As a consequence, data may not be properly managed, and terms such as “data administration” and “data management” discourage many from taking ownership.

Policies, or rather their absence, add to the challenge of having high data quality. A set of data-related policies (assuming these are understood, monitored and enforced) ought to include:

  • Data ownership and stewardship—Defining accountability for maintaining and operating the data stores, both stand-alone copies and part of production applications
  • Data security—Keeping data secure regardless of whether data are controlled by an application system, copied to a test or training database, or stored in the cloud
  • Data location—Keeping track of the data used by the organization, where they are located and how they are secured
  • Data traceability—Maintaining a record for various types of data, how they are interfaced between systems and what transformations were applied in the process
  • Data quality—The rules systematically applied in the capture, monitoring and measurement of data assets
  • Service levels—The required service levels for the timeliness of data delivery or synchronization between copies of the data

There are several other topics that merit formal policies, such as business intelligence, enterprise content management and data architecture, but their discussion exceeds the scope of this article. 

Conclusions

As business intelligence and big data initiatives mature, the risk of working in a GIGO environment becomes significant when data quality and an understanding of their sources and meaning cannot be guaranteed.

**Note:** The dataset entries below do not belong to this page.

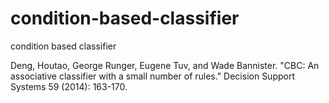 # condition-based-classifier
condition based classifier 

Deng, Houtao, George Runger, Eugene Tuv, and Wade Bannister. "CBC: An associative classifier with a small number of rules." Decision Support Systems 59 (2014): 163-170.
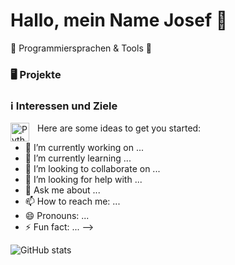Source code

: # Hallo, mein Name Josef 👋

🧰 Programmiersprachen & Tools
👋
### 🖥️ Projekte
### ℹ️ Interessen und Ziele
Here are some ideas to get you started:
<img align="left" alt="Python" width="30px" style="padding-right:10px;" src="https://cdn.jsdelivr.net/gh/devicons/devicon/icons/python/python-original.svg"/>
- 🔭 I’m currently working on ...
- 🌱 I’m currently learning ...
- 👯 I’m looking to collaborate on ...
- 🤔 I’m looking for help with ...
- 💬 Ask me about ...
- 📫 How to reach me: ...
- 😄 Pronouns: ...
- ⚡ Fun fact: ...
-->
















![GitHub stats](https://github-readme-stats.vercel.app/api?username=JTyga&show_icons=true&theme=radical)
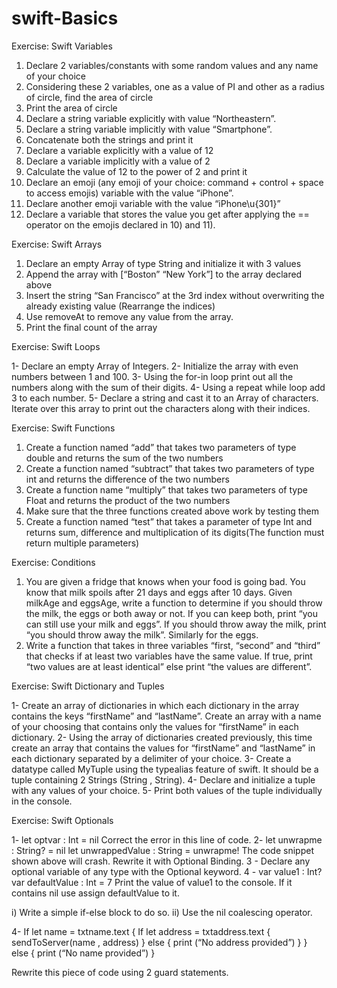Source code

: # swift-Basics
Exercise: Swift Variables 

1.	Declare 2 variables/constants with some random values and any name of your choice
2.	Considering these 2 variables, one as a value of PI and other as a radius of circle, find the area of circle 
3.	Print the area of circle
4.	Declare a string variable explicitly with value “Northeastern”.
5.	Declare a string variable implicitly with value “Smartphone”.
6.	Concatenate both the strings and print it
7.	Declare a variable explicitly with a value of 12
8.	Declare a variable implicitly with a value of 2
9.	Calculate the value of 12 to the power of 2 and print it
10.	Declare an emoji (any emoji of your choice: command + control + space to access emojis) variable with the value “iPhone”. 
11.	Declare another emoji variable with the value “iPhone\u{301}” 
12.	Declare a variable that stores the value you get after applying the == operator on the emojis declared in 10) and 11).
 
Exercise: Swift Arrays
1.	Declare an empty Array of type String and initialize it with 3 values
2.	Append the array with [“Boston” “New York”] to the array declared above
3.	Insert the string “San Francisco” at the 3rd index without overwriting the already existing value (Rearrange the indices)
4.	Use removeAt to remove any value from the array.
5.	Print the final count of the array

Exercise: Swift Loops

1-	Declare an empty Array of Integers. 
2-	Initialize the array with even numbers between 1 and 100. 
3-	Using the for-in loop print out all the numbers along with the sum of their digits. 
4-	Using a repeat while loop add 3 to each number. 
5-	Declare a string and cast it to an Array of characters. Iterate over this array to print out the characters along with their indices. 

Exercise: Swift Functions

1.	Create a function named “add” that takes two parameters of type double and returns the sum of the two numbers
2.	Create a function named “subtract” that takes two parameters of type int and returns the difference of the two numbers
3.	Create a function name “multiply” that takes two parameters of type Float and returns the product of the two numbers
4.	Make sure that the three functions created above work by testing them
5.	Create a function named “test” that takes a parameter of type Int and returns sum, difference and multiplication of its digits(The function must return multiple parameters)

Exercise: Conditions

1.	You are given a fridge that knows when your food is going bad. You know that milk spoils after 21 days and eggs after 10 days. Given milkAge and eggsAge, write a function to determine if you should throw the milk, the eggs or both away or not. If you can keep both, print “you can still use your milk and eggs”. If you should throw away the milk, print “you should throw away the milk”. Similarly for the eggs.
2.	Write a function that takes in three variables “first, “second” and “third” that checks if at least two variables have the same value. If true, print “two values are at least identical” else print “the values are different”.

Exercise: Swift Dictionary and Tuples

1-	Create an array of dictionaries in which each dictionary in the array contains the keys “firstName” and “lastName”. Create an array with a name of your choosing that contains only the values for “firstName” in each dictionary.
2-	Using the array of dictionaries created previously, this time create an array that contains the values for “firstName” and “lastName” in each dictionary separated by a delimiter of your choice.
3-	Create a datatype called MyTuple using the typealias feature of swift. It should be a tuple containing 2 Strings (String , String). 
4-	Declare and initialize a tuple with any values of your choice. 
5-	Print both values of the tuple individually in the console. 

Exercise: Swift Optionals

1-	let optvar : Int = nil Correct the error in this line of code. 
2-	let unwrapme : String? = nil 
let unwrappedValue : String = unwrapme! 
The code snippet shown above will crash. Rewrite it with Optional Binding. 
3 - Declare any optional variable of any type with the Optional keyword. 
4 - 	var value1 : Int? 
var defaultValue : Int = 7 
Print the value of value1 to the console. If it contains nil use assign defaultValue to it. 

i) Write a simple if-else block to do so. 
ii) Use the nil coalescing operator.

4-     If let name = txtname.text { 
If let address = txtaddress.text { 
sendToServer(name , address) 
} 
else { 
print (“No address provided”) 
} 
} 
else { 
print (“No name provided”) 
} 

Rewrite this piece of code using 2 guard statements.
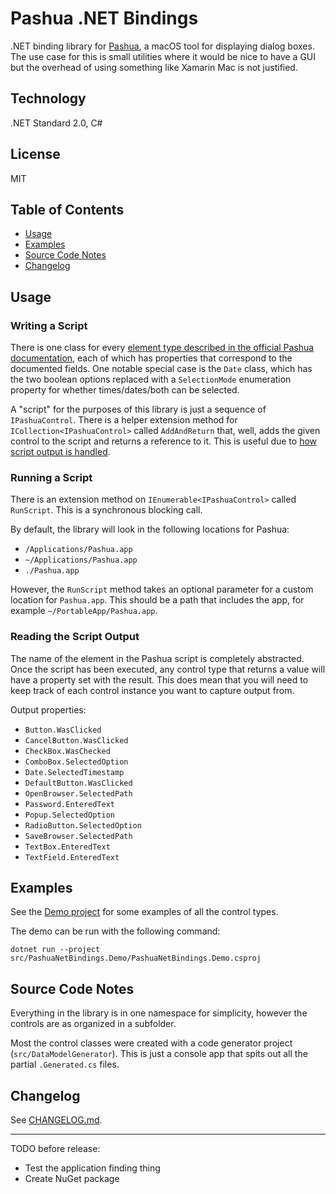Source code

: # Pashua .NET Bindings

.NET binding library for [Pashua](https://www.bluem.net/en/projects/pashua/), a macOS tool for displaying dialog boxes.  The use case for this is small utilities where it would be nice to have a GUI but the overhead of using something like Xamarin Mac is not justified.

## Technology

.NET Standard 2.0, C#

## License

MIT

## Table of Contents

* [Usage](#usage)
* [Examples](#examples)
* [Source Code Notes](#source-code-notes)
* [Changelog](CHANGELOG.md)

## Usage

### Writing a Script

There is one class for every [element type described in the official Pashua documentation](https://www.bluem.net/pashua-docs-latest.html), each of which has properties that correspond to the documented fields.  One notable special case is the `Date` class, which has the two boolean options replaced with a `SelectionMode` enumeration property for whether times/dates/both can be selected.

A "script" for the purposes of this library is just a sequence of `IPashuaControl`. There is a helper extension method for `ICollection<IPashuaControl>` called `AddAndReturn` that, well, adds the given control to the script and returns a reference to it.  This is useful due to [how script output is handled](#reading-the-script-output).

### Running a Script

There is an extension method on `IEnumerable<IPashuaControl>` called `RunScript`.  This is a synchronous blocking call.

By default, the library will look in the following locations for Pashua:

* `/Applications/Pashua.app`
* `~/Applications/Pashua.app`
* `./Pashua.app`

However, the `RunScript` method takes an optional parameter for a custom location for `Pashua.app`.  This should be a path that includes the app, for example `~/PortableApp/Pashua.app`.

### Reading the Script Output

The name of the element in the Pashua script is completely abstracted.  Once the script has been executed, any control type that returns a value will have a property set with the result.  This does mean that you will need to keep track of each control instance you want to capture output from.

Output properties:

* `Button.WasClicked`
* `CancelButton.WasClicked`
* `CheckBox.WasChecked`
* `ComboBox.SelectedOption`
* `Date.SelectedTimestamp`
* `DefaultButton.WasClicked`
* `OpenBrowser.SelectedPath`
* `Password.EnteredText`
* `Popup.SelectedOption`
* `RadioButton.SelectedOption`
* `SaveBrowser.SelectedPath`
* `TextBox.EnteredText`
* `TextField.EnteredText`

## Examples

See the [Demo project](src/PashuaNetBindings.Demo/Program.cs) for some examples of all the control types.  

The demo can be run with the following command:

`dotnet run --project src/PashuaNetBindings.Demo/PashuaNetBindings.Demo.csproj`

## Source Code Notes

Everything in the library is in one namespace for simplicity, however the controls are as organized in a subfolder.

Most the control classes were created with a code generator project (`src/DataModelGenerator`).  This is just a console app that spits out all the partial `.Generated.cs` files.

## Changelog

See [CHANGELOG.md](CHANGELOG.md).

--------------------

TODO before release:

* Test the application finding thing
* Create NuGet package

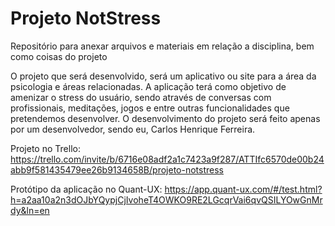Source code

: # Projeto NotStress
Repositório para anexar arquivos e materiais em relação a disciplina, bem como coisas do projeto

O projeto que será desenvolvido, será um aplicativo ou site para a área da psicologia e áreas relacionadas.
A aplicação terá como objetivo de amenizar o stress do usuário, sendo através de conversas com profissionais, meditações, jogos
e entre outras funcionalidades que pretendemos desenvolver. O desenvolvimento do projeto será feito apenas por um desenvolvedor, sendo eu, Carlos Henrique Ferreira.


Projeto no Trello: https://trello.com/invite/b/6716e08adf2a1c7423a9f287/ATTIfc6570de00b24abb9f581435479ee26b9134658B/projeto-notstress

Protótipo da aplicação no Quant-UX: https://app.quant-ux.com/#/test.html?h=a2aa10a2n3dOJbYQypjCjIvoheT4OWKO9RE2LGcqrVai6qvQSILYOwGnMrdy&ln=en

There are many sources of guidance on data governance, data quality and data-related audits. Beyond them, readers may wish to consult the data audit checklist5 produced by the US Education Department. Many vendors offer publications on the topic as well.

Endnotes

1 Data Management Association International, The DAMA Guide to the Data Management Body of Knowledge, 2013, www.dama.org
2 Jones, S.; A. Ball; C. Ekmekcioglu; “The Data Audit Framework: A First Step in the Data Management Challenge,” International Journal of Data Curation, vol. 3, no. 2, 2008
3 Jones, S.; S. Ross; R. Ruusalepp; M. Dobreva; “Data Audit Framework Methodology,” Humanities Advanced Technology and Information Institute, University of Glasgow, Scotland, 2009, www.data-audit.eu/DAF_Methodology.pdf
4 Gelbstein, E.; V. Polic; “Data Owners’ Responsibilities When Migrating to the Cloud,” ISACA Journal, vol. 6, 2014, www.isaca.org/resources/isaca-journal/issues
5 Data Governance Checklist, https://ptac.ed.gov/sites/default/files/data-governance-checklist.pdf

Ed Gelbstein, Ph.D., 1940-2015
Worked in IS/IT in the private and public sectors in various countries for more than 50 years. Gelbstein did analog and digital development in the 1960s, incorporated digital computers in the control systems for continuous process in the late ‘60s and early ‘70s, and managed projects of increasing size and complexity until the early 1990s. In the ‘90s, he became an executive at the preprivatized British Railways and then the United Nations global computing and data communications provider. Following his (semi) retirement from the UN, he joined the audit teams of the UN Board of Auditors and the French National Audit Office. Thanks to his generous spirit and prolific writing, his column will continue to be published in the ISACA Journal posthumously.